▸ **Task material**
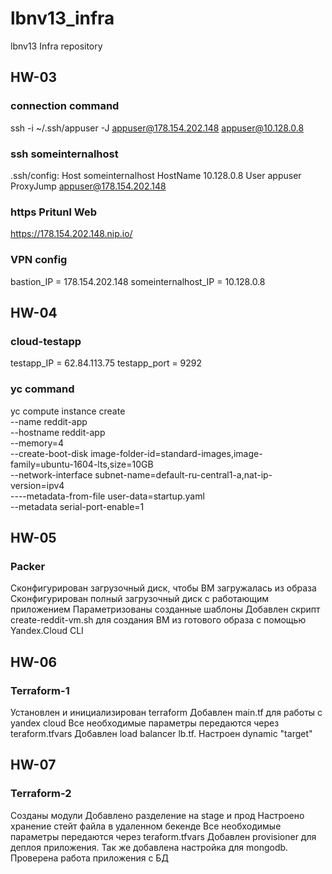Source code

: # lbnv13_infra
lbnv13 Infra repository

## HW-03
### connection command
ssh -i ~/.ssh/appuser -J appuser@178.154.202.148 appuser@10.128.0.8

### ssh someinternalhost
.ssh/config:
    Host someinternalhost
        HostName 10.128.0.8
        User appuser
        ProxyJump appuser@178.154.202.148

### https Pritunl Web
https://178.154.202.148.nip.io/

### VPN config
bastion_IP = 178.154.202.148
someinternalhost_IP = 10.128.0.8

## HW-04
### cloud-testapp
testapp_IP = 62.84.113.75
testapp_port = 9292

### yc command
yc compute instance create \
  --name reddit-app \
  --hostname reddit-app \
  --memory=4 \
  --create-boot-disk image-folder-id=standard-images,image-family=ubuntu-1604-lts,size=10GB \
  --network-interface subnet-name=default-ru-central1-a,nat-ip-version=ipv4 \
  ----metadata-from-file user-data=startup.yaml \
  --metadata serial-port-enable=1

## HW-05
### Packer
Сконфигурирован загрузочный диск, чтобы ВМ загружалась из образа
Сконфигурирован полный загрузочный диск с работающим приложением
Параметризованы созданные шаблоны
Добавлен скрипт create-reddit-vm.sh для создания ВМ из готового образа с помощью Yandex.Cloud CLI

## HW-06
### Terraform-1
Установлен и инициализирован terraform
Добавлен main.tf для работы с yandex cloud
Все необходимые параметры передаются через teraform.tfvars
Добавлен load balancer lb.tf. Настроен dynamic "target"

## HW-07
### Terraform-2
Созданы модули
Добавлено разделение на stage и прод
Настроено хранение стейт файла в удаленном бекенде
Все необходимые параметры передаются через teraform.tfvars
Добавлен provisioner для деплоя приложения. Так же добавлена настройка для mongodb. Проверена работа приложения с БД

▸ **Task to carry out**
Please transcribe every record above exactly as written, leaving out the pictures.

▸ **Written answer**
Source code

: # lbnv13_infra
lbnv13 Infra repository

## HW-03
### connection command
ssh -i ~/.ssh/appuser -J appuser@178.154.202.148 appuser@10.128.0.8

### ssh someinternalhost
.ssh/config:
    Host someinternalhost
        HostName 10.128.0.8
        User appuser
        ProxyJump appuser@178.154.202.148

### https Pritunl Web
https://178.154.202.148.nip.io/

### VPN config
bastion_IP = 178.154.202.148
someinternalhost_IP = 10.128.0.8

## HW-04
### cloud-testapp
testapp_IP = 62.84.113.75
testapp_port = 9292

### yc command
yc compute instance create \
  --name reddit-app \
  --hostname reddit-app \
  --memory=4 \
  --create-boot-disk image-folder-id=standard-images,image-family=ubuntu-1604-lts,size=10GB \
  --network-interface subnet-name=default-ru-central1-a,nat-ip-version=ipv4 \
  ----metadata-from-file user-data=startup.yaml \
  --metadata serial-port-enable=1

## HW-05
### Packer
Сконфигурирован загрузочный диск, чтобы ВМ загружалась из образа
Сконфигурирован полный загрузочный диск с работающим приложением
Параметризованы созданные шаблоны
Добавлен скрипт create-reddit-vm.sh для создания ВМ из готового образа с помощью Yandex.Cloud CLI

## HW-06
### Terraform-1
Установлен и инициализирован terraform
Добавлен main.tf для работы с yandex cloud
Все необходимые параметры передаются через teraform.tfvars
Добавлен load balancer lb.tf. Настроен dynamic "target"

## HW-07
### Terraform-2
Созданы модули
Добавлено разделение на stage и прод
Настроено хранение стейт файла в удаленном бекенде
Все необходимые параметры передаются через teraform.tfvars
Добавлен provisioner для деплоя приложения. Так же добавлена настройка для mongodb. Проверена работа приложения с БД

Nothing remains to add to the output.